Explicitly for the three groups above
$$n_2 = \int w_1^2 $$
$$n_4^{(1)} = \int w_1^4\quad\textrm{and}\quad n_4^{(2)} = \int w_2^2$$
$$n_5 =\int w_2 w_3$$
where all the products/powers are cup product, i.e. $w_2^2 = w_2 \smile w_2$ etc., and the Stiefel-Whitney class $w_q \in H^q(M,\mathbb{Z}_2)$ is a q-cocycle that "somehow" describes the topology of the manifold via its tangent bundle.
Given a triangulation of a manifold, together with a q-cocycle on each q-skeleton, it is clear to me how to compute the cup products and the integrals.
However, what is very unclear to me is how a triangulated manifold is equipped with the q-cocycles that characterize the tangent bundle in the first place. I understand that there should be some canonical choice (perhaps up to coboundary), but how does one explicitly construct this?
For example, let's say that I take $\mathbb{R}P^4$ or $\mathbb{C}P^2$ (which should correspond to different non-trivial elements of $\Omega_4^O$) - or perhaps some more trivial but lower-dimensional examples - with some triangulations.

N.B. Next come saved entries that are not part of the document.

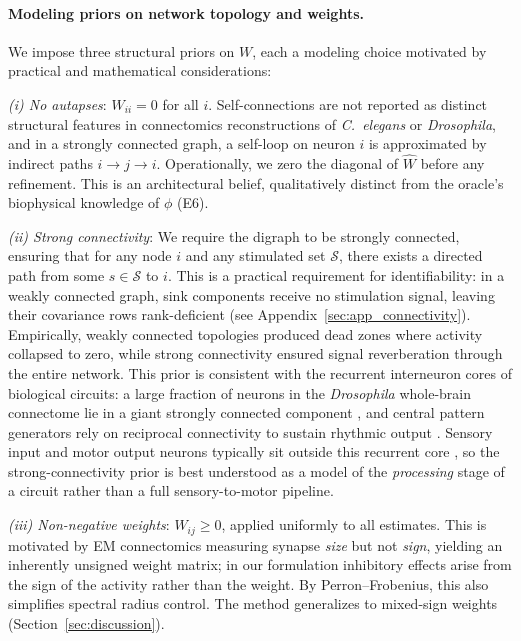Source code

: \documentclass{article}
\begin{document}
\paragraph{Modeling priors on network topology and weights.}
We impose three structural priors on $W$, each a modeling choice motivated by practical and mathematical considerations:

\emph{(i) No autapses}: $W_{ii} = 0$ for all $i$. Self-connections are not reported as distinct structural features in connectomics reconstructions of \textit{C.~elegans} \citep{white1986structure, cook2019whole} or \textit{Drosophila}, and in a strongly connected graph, a self-loop on neuron $i$ is approximated by indirect paths $i \to j \to i$. Operationally, we zero the diagonal of $\hat{W}$ before any refinement. This is an architectural belief, qualitatively distinct from the oracle's biophysical knowledge of $\phi$ (E6).

\emph{(ii) Strong connectivity}: We require the digraph to be strongly connected, ensuring that for any node $i$ and any stimulated set $\mathcal{S}$, there exists a directed path from some $s \in \mathcal{S}$ to $i$.
This is a practical requirement for identifiability: in a weakly connected graph, sink components receive no stimulation signal, leaving their covariance rows rank-deficient (see Appendix~\ref{sec:app_connectivity}).
Empirically, weakly connected topologies produced dead zones where activity collapsed to zero, while strong connectivity ensured signal reverberation through the entire network.
This prior is consistent with the recurrent interneuron cores of biological circuits: a large fraction of neurons in the \textit{Drosophila} whole-brain connectome lie in a giant strongly connected component \citep{lin2024network}, and central pattern generators rely on reciprocal connectivity to sustain rhythmic output \citep{marder2007understanding}.
Sensory input and motor output neurons typically sit outside this recurrent core \citep{varshney2011structural}, so the strong-connectivity prior is best understood as a model of the \emph{processing} stage of a circuit rather than a full sensory-to-motor pipeline.

\emph{(iii) Non-negative weights}: $W_{ij} \geq 0$, applied uniformly to all estimates. This is motivated by EM connectomics measuring synapse \emph{size} but not \emph{sign}, yielding an inherently unsigned weight matrix; in our formulation inhibitory effects arise from the sign of the activity rather than the weight. By Perron--Frobenius, this also simplifies spectral radius control. The method generalizes to mixed-sign weights (Section~\ref{sec:discussion}).
\end{document}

Then how can I define the corresponding 1-cocycles and 2-cocycles (i.e. a $\mathbb{Z}_2$ numbers of each 1-simplex resp. 2-simplex, which are subject to the cocycle condition) that characterize the tangent bundle?
Quoting (from memory) Milnor and Stasheff, Characteristic Classes,
"A curious fact is that for a triangulated manifold $M$, the Poincare dual of the total Stiefel-Whitney class is given by the sum of all simplices in the first barycentric subdivision of a triangulation."
In particular, if you have, say, a unit 2-sphere represented as a tetrahedron, then you can subdivide each face into 6 triangles using barycentric subdivision, and take the union of all the edges in this subdivision, and you get a cycle, $u_1$, whose homology class is Poincare dual to $w_1$.
Slightly more interesting is to do the same with an octahedron, because it's symmetric under the antipodal map. Summing up all edges in the first barycentric subdivision gives $u_1$, again dual to $w_1$. But if you take only those edges in the upper hemisphere, then their image, under the quotient by the antipodal map, gives a cycle in $RP^2$ whose homology class is the unique nonzero element of $H_1$, and whose dual is $w_1$, the generator of the cohomology ring of $RP^2$.
I think that M&S credit this result to Cheeger. And I'm sure I've gotten the quotation slightly wrong, but the gist is mostly correct. I'm thinking that the quotation appears somewhere in chapters 9-12, but that's just a shot in the dark. Perhaps it's in the section on obstruction theory.